** Opening Information supplied block **
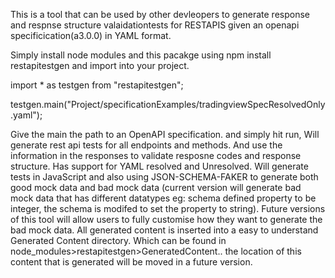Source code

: This is a tool that can be used by other devleopers to generate response and respnse structure valaidationtests for RESTAPIS given an openapi specificication(a3.0.0) in YAML format. 

Simply install node modules and this pacakge using npm install restapitestgen
and import into your project.

import * as testgen from "restapitestgen";

testgen.main("Project/specificationExamples/tradingviewSpecResolvedOnly.yaml");



Give the main the path to an OpenAPI specification. and simply hit run, Will generate rest api tests for all endpoints and methods. And use the information in the responses to validate resposne codes and response structure. 
Has support for YAML resolved and Unresolved. Will generate tests in JavaScript and also using JSON-SCHEMA-FAKER to generate both good mock data and bad mock data
(current version will generate bad mock data that has different datatypes eg: schema defined property to be integer, the schema is modifed to set the property to string). Future versions of this tool will allow users to fully customise how they want to generate the bad mock data.
All generated content is inserted into a easy to understand Generated Content directory. Which can be found in node_modules>restapitestgen>GeneratedContent.. the location of this content that is generated will be moved in a future version.


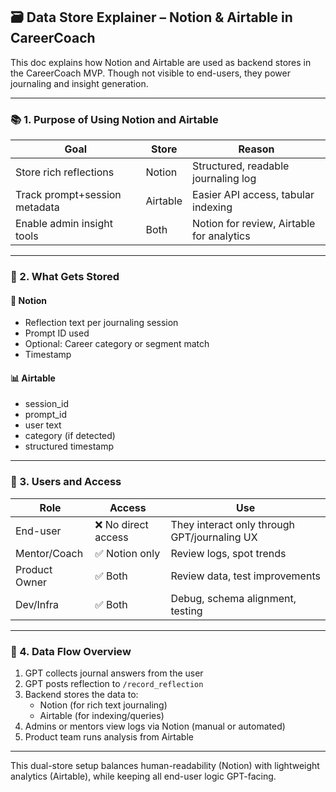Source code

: ## 🗃️ Data Store Explainer – Notion & Airtable in CareerCoach

This doc explains how Notion and Airtable are used as backend stores in the CareerCoach MVP. Though not visible to end-users, they power journaling and insight generation.

---

### 📚 1. Purpose of Using Notion and Airtable

| Goal | Store | Reason |
|------|-------|--------|
| Store rich reflections | Notion | Structured, readable journaling log |
| Track prompt+session metadata | Airtable | Easier API access, tabular indexing |
| Enable admin insight tools | Both | Notion for review, Airtable for analytics |

---

### 📝 2. What Gets Stored

#### 🔐 Notion
- Reflection text per journaling session
- Prompt ID used
- Optional: Career category or segment match
- Timestamp

#### 📊 Airtable
- session_id
- prompt_id
- user text
- category (if detected)
- structured timestamp

---

### 👥 3. Users and Access

| Role | Access | Use |
|------|--------|-----|
| End-user | ❌ No direct access | They interact only through GPT/journaling UX |
| Mentor/Coach | ✅ Notion only | Review logs, spot trends |
| Product Owner | ✅ Both | Review data, test improvements |
| Dev/Infra | ✅ Both | Debug, schema alignment, testing |

---

### 🔁 4. Data Flow Overview

1. GPT collects journal answers from the user
2. GPT posts reflection to `/record_reflection`
3. Backend stores the data to:
   - Notion (for rich text journaling)
   - Airtable (for indexing/queries)
4. Admins or mentors view logs via Notion (manual or automated)
5. Product team runs analysis from Airtable

---

This dual-store setup balances human-readability (Notion) with lightweight analytics (Airtable), while keeping all end-user logic GPT-facing.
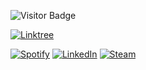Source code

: ![Visitor Badge](https://komarev.com/ghpvc/?username=ecskn&style=flat-square&color=green&label=Views)

[![Linktree](https://img.shields.io/badge/Linktree-43E660?style=flat-square&logo=linktree&logoColor=black)](https://linktr.ee/cskn)

[![Spotify](https://img.shields.io/badge/Spotify-%1db954.svg?style=for-the-badge&logo=spotify&logoColor=white)](https://open.spotify.com/user/18sfodoobz9m35k7aigrm8968?si=eb3a02f34caa45f6/)
[![LinkedIn](https://img.shields.io/badge/LinkedIn-%230077B5?style=for-the-badge&logo=linkedin&logoColor=white)](https://linkedin.com/in/emrecskn)
[![Steam](https://img.shields.io/badge/Steam-2a475e?style=for-the-badge&logo=steam&logoColor=white)](https://steamcommunity.com/id/ecskn/)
** Closing Information supplied block **
▶ **Problem to solve**
Everything in the data above gets copied exactly. Only the pictures are skipped.

▶ **Task result**
Source code

: This is a tool that can be used by other devleopers to generate response and respnse structure valaidationtests for RESTAPIS given an openapi specificication(a3.0.0) in YAML format. 

Simply install node modules and this pacakge using npm install restapitestgen
and import into your project.

import * as testgen from "restapitestgen";

testgen.main("Project/specificationExamples/tradingviewSpecResolvedOnly.yaml");



Give the main the path to an OpenAPI specification. and simply hit run, Will generate rest api tests for all endpoints and methods. And use the information in the responses to validate resposne codes and response structure. 
Has support for YAML resolved and Unresolved. Will generate tests in JavaScript and also using JSON-SCHEMA-FAKER to generate both good mock data and bad mock data
(current version will generate bad mock data that has different datatypes eg: schema defined property to be integer, the schema is modifed to set the property to string). Future versions of this tool will allow users to fully customise how they want to generate the bad mock data.
All generated content is inserted into a easy to understand Generated Content directory. Which can be found in node_modules>restapitestgen>GeneratedContent.. the location of this content that is generated will be moved in a future version.


Source code

: ## 🗃️ Data Store Explainer – Notion & Airtable in CareerCoach

This doc explains how Notion and Airtable are used as backend stores in the CareerCoach MVP. Though not visible to end-users, they power journaling and insight generation.

---

### 📚 1. Purpose of Using Notion and Airtable

| Goal | Store | Reason |
|------|-------|--------|
| Store rich reflections | Notion | Structured, readable journaling log |
| Track prompt+session metadata | Airtable | Easier API access, tabular indexing |
| Enable admin insight tools | Both | Notion for review, Airtable for analytics |

---

### 📝 2. What Gets Stored

#### 🔐 Notion
- Reflection text per journaling session
- Prompt ID used
- Optional: Career category or segment match
- Timestamp

#### 📊 Airtable
- session_id
- prompt_id
- user text
- category (if detected)
- structured timestamp

---

### 👥 3. Users and Access

| Role | Access | Use |
|------|--------|-----|
| End-user | ❌ No direct access | They interact only through GPT/journaling UX |
| Mentor/Coach | ✅ Notion only | Review logs, spot trends |
| Product Owner | ✅ Both | Review data, test improvements |
| Dev/Infra | ✅ Both | Debug, schema alignment, testing |

---

### 🔁 4. Data Flow Overview

1. GPT collects journal answers from the user
2. GPT posts reflection to `/record_reflection`
3. Backend stores the data to:
   - Notion (for rich text journaling)
   - Airtable (for indexing/queries)
4. Admins or mentors view logs via Notion (manual or automated)
5. Product team runs analysis from Airtable

---

This dual-store setup balances human-readability (Notion) with lightweight analytics (Airtable), while keeping all end-user logic GPT-facing.
Source code

: ![Visitor Badge](https://komarev.com/ghpvc/?username=ecskn&style=flat-square&color=green&label=Views)

[![Linktree](https://img.shields.io/badge/Linktree-43E660?style=flat-square&logo=linktree&logoColor=black)](https://linktr.ee/cskn)

[![Spotify](https://img.shields.io/badge/Spotify-%1db954.svg?style=for-the-badge&logo=spotify&logoColor=white)](https://open.spotify.com/user/18sfodoobz9m35k7aigrm8968?si=eb3a02f34caa45f6/)
[![LinkedIn](https://img.shields.io/badge/LinkedIn-%230077B5?style=for-the-badge&logo=linkedin&logoColor=white)](https://linkedin.com/in/emrecskn)
[![Steam](https://img.shields.io/badge/Steam-2a475e?style=for-the-badge&logo=steam&logoColor=white)](https://steamcommunity.com/id/ecskn/)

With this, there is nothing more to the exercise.